Extreme Compression of Large Language Models via Additive Quantization

Published on Jan 11, 2024

Upvote

Authors:

Andrei Panferov ,

Denis Kuznedelev ,

Dan Alistarh

Abstract

Additive Quantization, adapted from Multi-Codebook Quantization, achieves state-of-the-art accuracy in extremely low-bit LLM compression.

AI-generated summary

The emergence of accurate open large language models (LLMs) has led to a race towards quantization techniques for such models enabling execution on end-user devices. In this paper, we revisit the problem of "extreme" LLM compression--defined as targeting extremely low bit counts, such as 2 to 3 bits per parameter, from the point of view of classic methods in Multi-Codebook Quantization (MCQ).
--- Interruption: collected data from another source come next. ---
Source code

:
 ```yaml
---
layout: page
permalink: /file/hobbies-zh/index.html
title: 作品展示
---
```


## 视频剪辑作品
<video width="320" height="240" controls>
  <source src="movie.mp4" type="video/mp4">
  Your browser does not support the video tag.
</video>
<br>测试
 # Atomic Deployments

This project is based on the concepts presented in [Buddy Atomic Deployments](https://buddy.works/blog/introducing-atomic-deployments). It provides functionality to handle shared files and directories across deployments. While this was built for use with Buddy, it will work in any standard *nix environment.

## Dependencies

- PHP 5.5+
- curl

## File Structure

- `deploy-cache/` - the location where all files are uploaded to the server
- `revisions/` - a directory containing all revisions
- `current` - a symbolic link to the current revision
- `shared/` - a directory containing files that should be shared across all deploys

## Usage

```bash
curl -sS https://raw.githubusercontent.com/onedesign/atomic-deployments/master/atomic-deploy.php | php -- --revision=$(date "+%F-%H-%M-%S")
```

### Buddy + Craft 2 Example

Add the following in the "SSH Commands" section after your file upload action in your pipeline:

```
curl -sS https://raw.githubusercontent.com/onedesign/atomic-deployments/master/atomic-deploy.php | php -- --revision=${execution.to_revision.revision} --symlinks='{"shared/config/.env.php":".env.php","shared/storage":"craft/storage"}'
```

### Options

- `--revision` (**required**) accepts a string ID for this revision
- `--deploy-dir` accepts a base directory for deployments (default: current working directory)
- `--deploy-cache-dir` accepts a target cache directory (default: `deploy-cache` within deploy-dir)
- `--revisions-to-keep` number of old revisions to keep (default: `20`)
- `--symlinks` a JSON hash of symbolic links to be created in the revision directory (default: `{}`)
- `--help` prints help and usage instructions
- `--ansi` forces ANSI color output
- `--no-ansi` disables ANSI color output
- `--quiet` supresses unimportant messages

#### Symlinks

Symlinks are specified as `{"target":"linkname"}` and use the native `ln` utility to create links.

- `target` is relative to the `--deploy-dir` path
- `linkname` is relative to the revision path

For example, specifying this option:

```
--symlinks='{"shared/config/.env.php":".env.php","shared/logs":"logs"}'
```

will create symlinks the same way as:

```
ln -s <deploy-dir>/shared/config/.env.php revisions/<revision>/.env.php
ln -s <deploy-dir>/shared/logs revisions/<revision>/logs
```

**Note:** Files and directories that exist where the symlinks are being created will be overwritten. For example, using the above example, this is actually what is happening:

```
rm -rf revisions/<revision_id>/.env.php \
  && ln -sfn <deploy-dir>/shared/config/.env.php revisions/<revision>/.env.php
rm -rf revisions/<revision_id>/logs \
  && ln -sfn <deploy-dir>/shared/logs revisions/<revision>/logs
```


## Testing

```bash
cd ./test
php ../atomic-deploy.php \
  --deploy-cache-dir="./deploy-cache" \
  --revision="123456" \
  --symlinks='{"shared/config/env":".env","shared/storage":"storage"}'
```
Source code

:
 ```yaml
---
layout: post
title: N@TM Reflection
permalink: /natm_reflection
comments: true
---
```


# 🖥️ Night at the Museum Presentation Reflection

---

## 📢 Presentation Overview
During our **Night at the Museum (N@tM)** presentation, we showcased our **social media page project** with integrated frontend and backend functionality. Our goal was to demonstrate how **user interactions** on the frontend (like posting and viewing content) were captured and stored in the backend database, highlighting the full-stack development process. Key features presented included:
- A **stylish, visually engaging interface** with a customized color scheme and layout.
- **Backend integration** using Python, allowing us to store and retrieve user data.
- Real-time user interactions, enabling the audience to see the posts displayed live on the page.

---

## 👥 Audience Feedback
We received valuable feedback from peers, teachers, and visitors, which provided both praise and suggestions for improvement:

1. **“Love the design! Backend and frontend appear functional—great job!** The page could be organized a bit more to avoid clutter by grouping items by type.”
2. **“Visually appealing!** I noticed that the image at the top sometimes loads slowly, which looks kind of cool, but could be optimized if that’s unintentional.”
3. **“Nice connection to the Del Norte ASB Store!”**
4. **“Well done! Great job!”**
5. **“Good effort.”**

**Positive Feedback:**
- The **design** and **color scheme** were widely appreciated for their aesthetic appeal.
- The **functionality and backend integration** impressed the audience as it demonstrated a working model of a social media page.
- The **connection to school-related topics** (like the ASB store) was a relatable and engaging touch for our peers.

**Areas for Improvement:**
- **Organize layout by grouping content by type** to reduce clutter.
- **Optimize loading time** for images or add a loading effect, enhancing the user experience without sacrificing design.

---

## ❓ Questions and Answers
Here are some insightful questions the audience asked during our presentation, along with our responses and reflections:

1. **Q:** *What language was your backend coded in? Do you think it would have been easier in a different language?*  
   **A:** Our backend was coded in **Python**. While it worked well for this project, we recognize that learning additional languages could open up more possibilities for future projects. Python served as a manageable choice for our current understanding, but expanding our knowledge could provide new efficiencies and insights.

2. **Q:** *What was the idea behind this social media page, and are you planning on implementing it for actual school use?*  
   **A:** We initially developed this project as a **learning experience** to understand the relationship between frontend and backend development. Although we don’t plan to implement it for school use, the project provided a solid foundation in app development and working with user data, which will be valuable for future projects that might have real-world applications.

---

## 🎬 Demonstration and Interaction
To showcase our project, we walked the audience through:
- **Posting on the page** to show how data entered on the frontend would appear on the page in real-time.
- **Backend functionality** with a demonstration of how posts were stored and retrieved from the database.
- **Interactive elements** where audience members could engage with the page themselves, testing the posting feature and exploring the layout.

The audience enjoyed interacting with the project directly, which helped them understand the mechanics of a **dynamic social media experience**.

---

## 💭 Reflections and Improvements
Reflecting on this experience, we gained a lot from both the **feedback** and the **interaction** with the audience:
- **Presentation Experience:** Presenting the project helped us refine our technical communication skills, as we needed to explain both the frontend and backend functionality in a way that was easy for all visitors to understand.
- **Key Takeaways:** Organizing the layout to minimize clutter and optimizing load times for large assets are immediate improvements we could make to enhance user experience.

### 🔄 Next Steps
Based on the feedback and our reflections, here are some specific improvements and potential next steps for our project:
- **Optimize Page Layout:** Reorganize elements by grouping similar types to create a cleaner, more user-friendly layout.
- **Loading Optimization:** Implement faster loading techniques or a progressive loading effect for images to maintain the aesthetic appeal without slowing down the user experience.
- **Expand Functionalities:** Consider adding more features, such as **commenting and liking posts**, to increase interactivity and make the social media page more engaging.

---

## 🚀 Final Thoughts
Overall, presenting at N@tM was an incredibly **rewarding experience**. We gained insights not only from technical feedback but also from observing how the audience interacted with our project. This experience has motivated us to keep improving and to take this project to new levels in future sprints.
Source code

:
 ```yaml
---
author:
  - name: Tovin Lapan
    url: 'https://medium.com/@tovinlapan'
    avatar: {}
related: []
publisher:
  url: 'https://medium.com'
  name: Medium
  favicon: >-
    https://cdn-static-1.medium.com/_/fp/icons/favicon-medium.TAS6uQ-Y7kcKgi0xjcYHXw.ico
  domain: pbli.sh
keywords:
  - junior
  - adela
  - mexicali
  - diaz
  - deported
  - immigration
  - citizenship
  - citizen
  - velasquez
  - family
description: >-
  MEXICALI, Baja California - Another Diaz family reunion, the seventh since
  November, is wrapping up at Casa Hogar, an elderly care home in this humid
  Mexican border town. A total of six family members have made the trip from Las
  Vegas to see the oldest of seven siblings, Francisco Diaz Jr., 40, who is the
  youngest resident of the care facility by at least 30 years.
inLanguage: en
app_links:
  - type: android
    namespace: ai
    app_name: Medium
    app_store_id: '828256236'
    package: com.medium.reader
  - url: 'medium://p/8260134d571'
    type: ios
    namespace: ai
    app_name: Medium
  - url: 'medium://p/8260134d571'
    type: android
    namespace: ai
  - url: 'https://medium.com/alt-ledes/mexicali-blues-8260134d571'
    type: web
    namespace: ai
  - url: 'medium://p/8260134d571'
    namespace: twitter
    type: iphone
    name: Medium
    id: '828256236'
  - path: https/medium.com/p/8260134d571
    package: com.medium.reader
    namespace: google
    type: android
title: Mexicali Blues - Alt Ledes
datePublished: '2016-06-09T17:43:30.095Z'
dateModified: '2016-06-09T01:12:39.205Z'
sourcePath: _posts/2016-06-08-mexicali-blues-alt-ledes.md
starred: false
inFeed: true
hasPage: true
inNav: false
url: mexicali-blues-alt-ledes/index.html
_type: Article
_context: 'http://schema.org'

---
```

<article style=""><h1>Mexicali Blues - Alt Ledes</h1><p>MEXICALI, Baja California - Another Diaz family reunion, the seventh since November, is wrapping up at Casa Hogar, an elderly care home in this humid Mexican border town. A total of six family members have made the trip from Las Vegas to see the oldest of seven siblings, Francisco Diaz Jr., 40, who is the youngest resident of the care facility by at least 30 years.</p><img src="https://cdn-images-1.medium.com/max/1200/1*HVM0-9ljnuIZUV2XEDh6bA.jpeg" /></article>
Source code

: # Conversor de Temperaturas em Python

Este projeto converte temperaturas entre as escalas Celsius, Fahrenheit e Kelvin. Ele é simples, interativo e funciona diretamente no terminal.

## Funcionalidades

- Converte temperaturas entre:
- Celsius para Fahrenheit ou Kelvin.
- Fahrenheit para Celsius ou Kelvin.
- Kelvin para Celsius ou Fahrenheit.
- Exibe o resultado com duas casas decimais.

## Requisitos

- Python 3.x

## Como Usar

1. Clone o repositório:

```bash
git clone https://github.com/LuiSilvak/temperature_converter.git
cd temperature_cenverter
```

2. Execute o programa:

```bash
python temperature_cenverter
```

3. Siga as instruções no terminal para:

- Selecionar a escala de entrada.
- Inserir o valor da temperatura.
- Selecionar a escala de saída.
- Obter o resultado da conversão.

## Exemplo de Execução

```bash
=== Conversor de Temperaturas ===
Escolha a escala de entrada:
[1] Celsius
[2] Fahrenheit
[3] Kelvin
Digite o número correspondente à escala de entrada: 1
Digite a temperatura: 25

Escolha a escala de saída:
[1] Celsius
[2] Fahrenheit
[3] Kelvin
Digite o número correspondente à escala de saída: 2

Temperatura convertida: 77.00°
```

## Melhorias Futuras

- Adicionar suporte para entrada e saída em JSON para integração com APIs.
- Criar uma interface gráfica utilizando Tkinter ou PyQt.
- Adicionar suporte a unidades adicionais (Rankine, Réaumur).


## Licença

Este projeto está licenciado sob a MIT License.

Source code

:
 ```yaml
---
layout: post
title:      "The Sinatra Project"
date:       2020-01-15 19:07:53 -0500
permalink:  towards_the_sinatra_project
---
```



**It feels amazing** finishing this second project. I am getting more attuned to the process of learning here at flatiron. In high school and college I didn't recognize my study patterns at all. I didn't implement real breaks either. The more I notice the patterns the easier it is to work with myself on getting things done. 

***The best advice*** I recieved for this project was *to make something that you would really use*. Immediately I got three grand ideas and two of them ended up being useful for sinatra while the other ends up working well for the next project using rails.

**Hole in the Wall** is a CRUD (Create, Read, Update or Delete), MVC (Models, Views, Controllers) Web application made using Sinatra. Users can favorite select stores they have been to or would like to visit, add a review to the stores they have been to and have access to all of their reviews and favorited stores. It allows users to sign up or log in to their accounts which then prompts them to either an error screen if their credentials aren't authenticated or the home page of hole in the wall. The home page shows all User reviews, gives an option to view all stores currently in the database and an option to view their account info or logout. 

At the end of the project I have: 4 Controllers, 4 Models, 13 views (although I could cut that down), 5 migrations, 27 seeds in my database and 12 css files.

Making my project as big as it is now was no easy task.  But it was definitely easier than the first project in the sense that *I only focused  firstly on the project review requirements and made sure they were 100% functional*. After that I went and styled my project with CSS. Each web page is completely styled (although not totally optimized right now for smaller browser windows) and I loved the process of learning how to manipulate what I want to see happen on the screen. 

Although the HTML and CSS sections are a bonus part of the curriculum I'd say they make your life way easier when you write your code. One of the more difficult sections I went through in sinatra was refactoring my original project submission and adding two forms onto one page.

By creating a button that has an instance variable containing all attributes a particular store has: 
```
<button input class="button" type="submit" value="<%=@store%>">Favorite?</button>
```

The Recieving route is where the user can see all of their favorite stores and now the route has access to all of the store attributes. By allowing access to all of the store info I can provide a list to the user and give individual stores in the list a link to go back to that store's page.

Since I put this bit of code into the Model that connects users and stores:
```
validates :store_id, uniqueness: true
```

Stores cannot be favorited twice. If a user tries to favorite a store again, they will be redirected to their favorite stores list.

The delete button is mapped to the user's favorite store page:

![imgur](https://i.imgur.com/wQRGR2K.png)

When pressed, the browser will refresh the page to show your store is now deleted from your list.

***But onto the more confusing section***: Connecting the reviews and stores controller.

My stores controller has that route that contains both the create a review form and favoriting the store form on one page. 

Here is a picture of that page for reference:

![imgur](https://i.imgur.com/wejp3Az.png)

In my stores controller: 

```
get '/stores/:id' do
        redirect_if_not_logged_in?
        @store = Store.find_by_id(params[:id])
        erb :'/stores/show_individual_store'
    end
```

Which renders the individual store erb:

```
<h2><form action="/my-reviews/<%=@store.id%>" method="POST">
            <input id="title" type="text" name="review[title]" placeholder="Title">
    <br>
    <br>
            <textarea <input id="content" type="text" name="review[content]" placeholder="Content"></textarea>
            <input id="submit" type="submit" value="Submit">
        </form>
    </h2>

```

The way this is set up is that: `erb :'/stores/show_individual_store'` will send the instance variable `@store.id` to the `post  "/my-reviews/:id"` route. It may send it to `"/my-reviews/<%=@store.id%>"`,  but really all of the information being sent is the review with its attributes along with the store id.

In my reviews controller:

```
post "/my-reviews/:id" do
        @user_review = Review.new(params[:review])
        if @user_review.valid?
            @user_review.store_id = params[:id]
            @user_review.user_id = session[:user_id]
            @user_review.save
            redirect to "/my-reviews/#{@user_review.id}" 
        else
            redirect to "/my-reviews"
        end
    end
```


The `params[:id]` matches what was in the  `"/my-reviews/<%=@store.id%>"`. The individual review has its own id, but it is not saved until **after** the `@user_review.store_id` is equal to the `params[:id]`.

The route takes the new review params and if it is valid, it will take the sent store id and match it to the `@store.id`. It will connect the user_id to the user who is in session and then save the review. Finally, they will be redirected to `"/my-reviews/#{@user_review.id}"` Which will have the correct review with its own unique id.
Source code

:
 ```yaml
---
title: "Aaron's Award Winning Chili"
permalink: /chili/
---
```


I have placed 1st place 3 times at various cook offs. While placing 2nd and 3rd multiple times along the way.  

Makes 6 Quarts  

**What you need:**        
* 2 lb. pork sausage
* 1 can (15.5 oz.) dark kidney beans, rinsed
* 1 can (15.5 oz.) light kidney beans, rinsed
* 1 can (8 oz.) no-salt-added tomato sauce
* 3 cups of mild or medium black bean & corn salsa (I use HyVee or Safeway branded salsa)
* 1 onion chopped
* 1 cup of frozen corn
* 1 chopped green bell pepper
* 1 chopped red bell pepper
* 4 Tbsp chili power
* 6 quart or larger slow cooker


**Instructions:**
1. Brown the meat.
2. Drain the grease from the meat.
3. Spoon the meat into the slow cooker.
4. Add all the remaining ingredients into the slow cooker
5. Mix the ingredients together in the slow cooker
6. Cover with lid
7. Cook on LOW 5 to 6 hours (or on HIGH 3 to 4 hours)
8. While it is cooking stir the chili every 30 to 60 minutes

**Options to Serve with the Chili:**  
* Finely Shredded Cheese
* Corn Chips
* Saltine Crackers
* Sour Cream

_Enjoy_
Our work builds on top of Additive Quantization, a classic algorithm from the MCQ family, and adapts it to the quantization of language models. The resulting algorithm advances the state-of-the-art in LLM compression, outperforming all recently-proposed techniques in terms of accuracy at a given compression budget. For instance, when compressing Llama 2 models to 2 bits per parameter, our algorithm quantizes the 7B model to 6.93 perplexity (a 1.29 improvement relative to the best prior work, and 1.81 points from FP16), the 13B model to 5.70 perplexity (a .36 improvement) and the 70B model to 3.94 perplexity (a .22 improvement) on WikiText2. We release our implementation of Additive Quantization for Language Models AQLM as a baseline to facilitate future research in LLM quantization.